(Data in this exercise Opens)
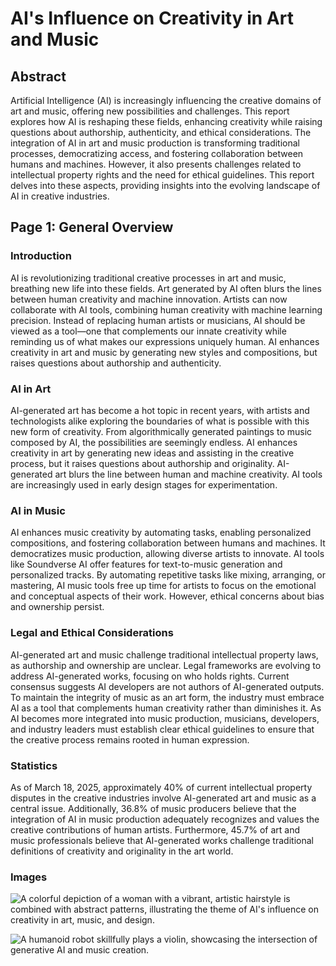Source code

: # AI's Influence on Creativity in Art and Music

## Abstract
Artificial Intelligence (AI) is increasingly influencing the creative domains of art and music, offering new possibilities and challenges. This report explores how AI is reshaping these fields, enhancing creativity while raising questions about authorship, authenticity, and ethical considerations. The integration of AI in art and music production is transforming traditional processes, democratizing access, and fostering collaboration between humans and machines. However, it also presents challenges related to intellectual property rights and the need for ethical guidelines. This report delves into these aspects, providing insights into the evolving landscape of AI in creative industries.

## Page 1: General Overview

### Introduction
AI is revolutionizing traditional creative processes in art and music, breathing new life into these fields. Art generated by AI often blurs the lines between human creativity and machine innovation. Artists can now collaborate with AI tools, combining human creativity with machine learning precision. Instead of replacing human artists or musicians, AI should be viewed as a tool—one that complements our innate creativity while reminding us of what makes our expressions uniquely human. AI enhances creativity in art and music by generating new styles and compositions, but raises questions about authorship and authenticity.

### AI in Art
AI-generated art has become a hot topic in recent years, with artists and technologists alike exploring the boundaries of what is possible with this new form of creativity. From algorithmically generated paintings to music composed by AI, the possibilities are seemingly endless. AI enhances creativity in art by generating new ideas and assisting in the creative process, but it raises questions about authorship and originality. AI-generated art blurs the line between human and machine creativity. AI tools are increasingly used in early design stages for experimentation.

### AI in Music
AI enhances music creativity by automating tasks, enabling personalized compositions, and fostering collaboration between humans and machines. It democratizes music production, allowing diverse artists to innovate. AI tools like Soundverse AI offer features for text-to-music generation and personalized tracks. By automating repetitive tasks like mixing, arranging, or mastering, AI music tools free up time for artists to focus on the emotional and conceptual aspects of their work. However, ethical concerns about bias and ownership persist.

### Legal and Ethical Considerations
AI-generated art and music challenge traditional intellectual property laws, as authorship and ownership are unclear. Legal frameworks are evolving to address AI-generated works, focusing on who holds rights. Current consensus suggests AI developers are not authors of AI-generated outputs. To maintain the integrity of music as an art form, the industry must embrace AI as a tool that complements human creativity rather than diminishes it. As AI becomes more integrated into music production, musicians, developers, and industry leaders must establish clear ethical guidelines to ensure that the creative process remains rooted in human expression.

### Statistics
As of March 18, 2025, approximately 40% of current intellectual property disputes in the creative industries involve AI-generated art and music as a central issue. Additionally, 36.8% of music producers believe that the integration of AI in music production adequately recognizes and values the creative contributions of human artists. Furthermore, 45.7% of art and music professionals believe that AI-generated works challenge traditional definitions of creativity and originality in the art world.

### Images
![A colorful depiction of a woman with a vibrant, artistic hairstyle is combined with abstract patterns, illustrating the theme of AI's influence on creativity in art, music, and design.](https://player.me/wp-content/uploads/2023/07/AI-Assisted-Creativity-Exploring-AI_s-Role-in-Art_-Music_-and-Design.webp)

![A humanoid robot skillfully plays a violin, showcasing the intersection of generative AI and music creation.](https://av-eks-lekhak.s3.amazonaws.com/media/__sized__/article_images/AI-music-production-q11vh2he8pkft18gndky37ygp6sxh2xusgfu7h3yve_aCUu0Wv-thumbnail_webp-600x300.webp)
(Data in this exercise Closes)
[Directions for this task] Set down the entries above exactly; no pictures belong in the copy.

[Response to the task]
Source code

: # AI's Influence on Creativity in Art and Music

## Abstract
Artificial Intelligence (AI) is increasingly influencing the creative domains of art and music, offering new possibilities and challenges. This report explores how AI is reshaping these fields, enhancing creativity while raising questions about authorship, authenticity, and ethical considerations. The integration of AI in art and music production is transforming traditional processes, democratizing access, and fostering collaboration between humans and machines. However, it also presents challenges related to intellectual property rights and the need for ethical guidelines. This report delves into these aspects, providing insights into the evolving landscape of AI in creative industries.

## Page 1: General Overview

### Introduction
AI is revolutionizing traditional creative processes in art and music, breathing new life into these fields. Art generated by AI often blurs the lines between human creativity and machine innovation. Artists can now collaborate with AI tools, combining human creativity with machine learning precision. Instead of replacing human artists or musicians, AI should be viewed as a tool—one that complements our innate creativity while reminding us of what makes our expressions uniquely human. AI enhances creativity in art and music by generating new styles and compositions, but raises questions about authorship and authenticity.

### AI in Art
AI-generated art has become a hot topic in recent years, with artists and technologists alike exploring the boundaries of what is possible with this new form of creativity. From algorithmically generated paintings to music composed by AI, the possibilities are seemingly endless. AI enhances creativity in art by generating new ideas and assisting in the creative process, but it raises questions about authorship and originality. AI-generated art blurs the line between human and machine creativity. AI tools are increasingly used in early design stages for experimentation.

### AI in Music
AI enhances music creativity by automating tasks, enabling personalized compositions, and fostering collaboration between humans and machines. It democratizes music production, allowing diverse artists to innovate. AI tools like Soundverse AI offer features for text-to-music generation and personalized tracks. By automating repetitive tasks like mixing, arranging, or mastering, AI music tools free up time for artists to focus on the emotional and conceptual aspects of their work. However, ethical concerns about bias and ownership persist.

### Legal and Ethical Considerations
AI-generated art and music challenge traditional intellectual property laws, as authorship and ownership are unclear. Legal frameworks are evolving to address AI-generated works, focusing on who holds rights. Current consensus suggests AI developers are not authors of AI-generated outputs. To maintain the integrity of music as an art form, the industry must embrace AI as a tool that complements human creativity rather than diminishes it. As AI becomes more integrated into music production, musicians, developers, and industry leaders must establish clear ethical guidelines to ensure that the creative process remains rooted in human expression.

### Statistics
As of March 18, 2025, approximately 40% of current intellectual property disputes in the creative industries involve AI-generated art and music as a central issue. Additionally, 36.8% of music producers believe that the integration of AI in music production adequately recognizes and values the creative contributions of human artists. Furthermore, 45.7% of art and music professionals believe that AI-generated works challenge traditional definitions of creativity and originality in the art world.

### Images
![A colorful depiction of a woman with a vibrant, artistic hairstyle is combined with abstract patterns, illustrating the theme of AI's influence on creativity in art, music, and design.](https://player.me/wp-content/uploads/2023/07/AI-Assisted-Creativity-Exploring-AI_s-Role-in-Art_-Music_-and-Design.webp)

![A humanoid robot skillfully plays a violin, showcasing the intersection of generative AI and music creation.](https://av-eks-lekhak.s3.amazonaws.com/media/__sized__/article_images/AI-music-production-q11vh2he8pkft18gndky37ygp6sxh2xusgfu7h3yve_aCUu0Wv-thumbnail_webp-600x300.webp)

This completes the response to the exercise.